Thousands of school pupils received their GCSE results on Thursday, with failure rates in key subjects such as maths and English higher than in recent years.
Pupils in England, Wales and Northern Ireland were given their marks after years of disruption in the education sector brought about by the coronavirus pandemic.
It is the first time that pupils in Britain have been able to sit their GCSE and A-level tests since 2019, with controversial teacher assessments replacing exam results during the intervening period.
Figures published by the Joint Council for Qualifications (JCQ) — covering GCSE entries from pupils predominantly in England, Wales and Northern Ireland — showed top grades of 7/A have fallen from 28.9 per cent in 2021 to 26.3 per cent this year.
But this remains higher than the equivalent figure for 2019 of 20.8 per cent.
The proportion of entries receiving a 4/C — considered a pass — dropped from 77.1 per cent in 2021 to 73.2 per cent this year, higher than 67.3 per cent in 2019.
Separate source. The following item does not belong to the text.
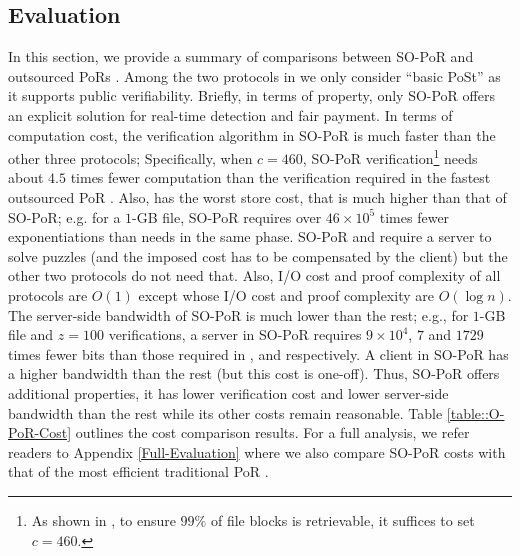 
\subsection{Evaluation}

In this section, we provide a summary of comparisons between   SO-PoR and outsourced PoRs  \cite{armknecht2014outsourced,xu2016lightweight,Storage-Time}. Among the two protocols  in \cite{Storage-Time} we only consider ``basic PoSt'' as it supports public verifiability. Briefly, in terms of property, only SO-PoR offers an explicit solution for real-time detection and fair payment. In terms of computation cost, the verification algorithm in SO-PoR is much faster than the other three protocols; Specifically, when $c=460$,  SO-PoR verification\footnote{As shown in \cite{DBLP:conf/ccs/AtenieseBCHKPS07}, to ensure $99\%$ of file blocks is retrievable, it  suffices to set $c=460$.} needs about $4.5$ times fewer computation than the verification required in the fastest outsourced PoR \cite{armknecht2014outsourced}.   Also, \cite{armknecht2014outsourced} has the worst store cost, that is  much higher than that of SO-PoR; e.g. for a $1$-GB file, SO-PoR requires over $46 \times 10^{\scriptscriptstyle 5}$ times fewer exponentiations than \cite{armknecht2014outsourced} needs in the same phase.  SO-PoR and \cite{Storage-Time} require a server to solve puzzles (and the imposed cost has to be compensated by the client) but the other two protocols do not need that. Also,  I/O cost and proof complexity of all protocols are $O(1)$ except \cite{Storage-Time} whose I/O cost and proof complexity are $O(\log n)$. The server-side bandwidth of SO-PoR is much lower than the rest;  e.g., for $1$-GB file and $z=100$ verifications, a server in SO-PoR requires $9\times 10^{\scriptscriptstyle4}$,  $7$ and $1729$ times fewer bits  than those required in \cite{armknecht2014outsourced}, \cite{xu2016lightweight} and \cite{Storage-Time} respectively.  A client in SO-PoR has a higher bandwidth than the rest (but this cost is one-off). Thus, SO-PoR offers additional properties, it has lower verification cost and lower server-side bandwidth than the rest while its other costs remain reasonable. Table \ref{table::O-PoR-Cost} outlines the cost comparison results. For a  full analysis, we refer readers to Appendix \ref{Full-Evaluation} where  we also compare SO-PoR costs with that of the most efficient  traditional PoR  \cite{DBLP:conf/asiacrypt/ShachamW08}.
Girls continued their lead over boys this year, with 30 per cent of entries achieving a 7/A, compared with 22.6 per cent for males.
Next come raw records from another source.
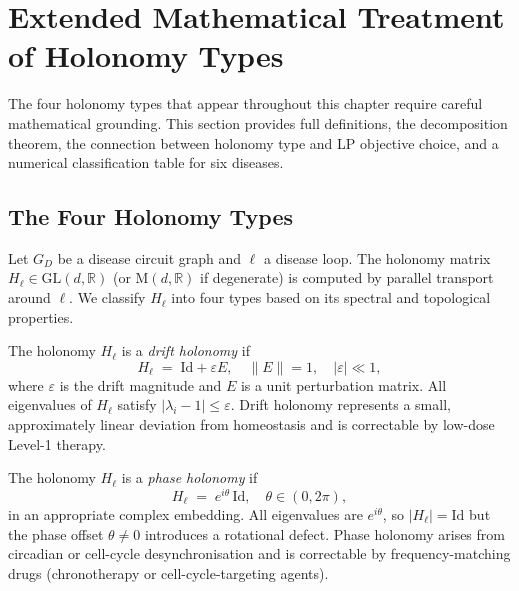 \section{Extended Mathematical Treatment of Holonomy Types}
\label{sec:ch10-holonomy-types}

The four holonomy types that appear throughout this chapter require careful
mathematical grounding.  This section provides full definitions, the
decomposition theorem, the connection between holonomy type and LP objective
choice, and a numerical classification table for six diseases.

\subsection{The Four Holonomy Types}

Let $G_D$ be a disease circuit graph and $\ell$ a disease loop.  The holonomy
matrix $H_\ell \in \mathrm{GL}(d, \mathbb{R})$ (or $\mathrm{M}(d,\mathbb{R})$
if degenerate) is computed by parallel transport around $\ell$.  We classify
$H_\ell$ into four types based on its spectral and topological properties.

\begin{definition}
\label{def:ch10-drift-holonomy}
The holonomy $H_\ell$ is a \emph{drift holonomy} if
\begin{equation}
  H_\ell \;=\; \mathrm{Id} + \varepsilon E,
  \quad \|E\| = 1,\quad |\varepsilon| \ll 1,
\end{equation}
where $\varepsilon$ is the drift magnitude and $E$ is a unit perturbation matrix.
All eigenvalues of $H_\ell$ satisfy $|\lambda_i - 1| \leq \varepsilon$.
Drift holonomy represents a small, approximately linear deviation from
homeostasis and is correctable by low-dose Level-1 therapy.
\end{definition}

\begin{definition}
\label{def:ch10-phase-holonomy}
The holonomy $H_\ell$ is a \emph{phase holonomy} if
\begin{equation}
  H_\ell \;=\; e^{i\theta}\, \mathrm{Id},
  \quad \theta \in (0, 2\pi),
\end{equation}
in an appropriate complex embedding.  All eigenvalues are $e^{i\theta}$, so
$|H_\ell| = \mathrm{Id}$ but the phase offset $\theta \neq 0$ introduces a
rotational defect.  Phase holonomy arises from circadian or cell-cycle
desynchronisation and is correctable by frequency-matching drugs (chronotherapy
or cell-cycle-targeting agents).
\end{definition}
The gap has closed slightly from last year, when 33.4 per cent of female entries were awarded 7/A or above compared with 24.4 per cent for males.
Separate figures, published by exams regulator Ofqual, showed that 2,193 16-year-olds in England were given grade 9 in all their subjects, including 13 who sat at least 12 GCSEs.
While traditional A*-G grades are used in Northern Ireland and Wales, in England these have been replaced in with a 9-1 system, under which nine is the highest.
A4 is broadly equivalent to a C grade, and a 7 is broadly equivalent to an A.
Maths remains the second most popular subject, with 782,783 entries, down 3.5 per cent on 2021.
After maths, the subject with the largest percentage fall in entries was English, down by 3.0 per cent from 780,231 to 756,462.
Education Minister Will Quince told Sky News that this year's higher failure rate was "very much part of the plan".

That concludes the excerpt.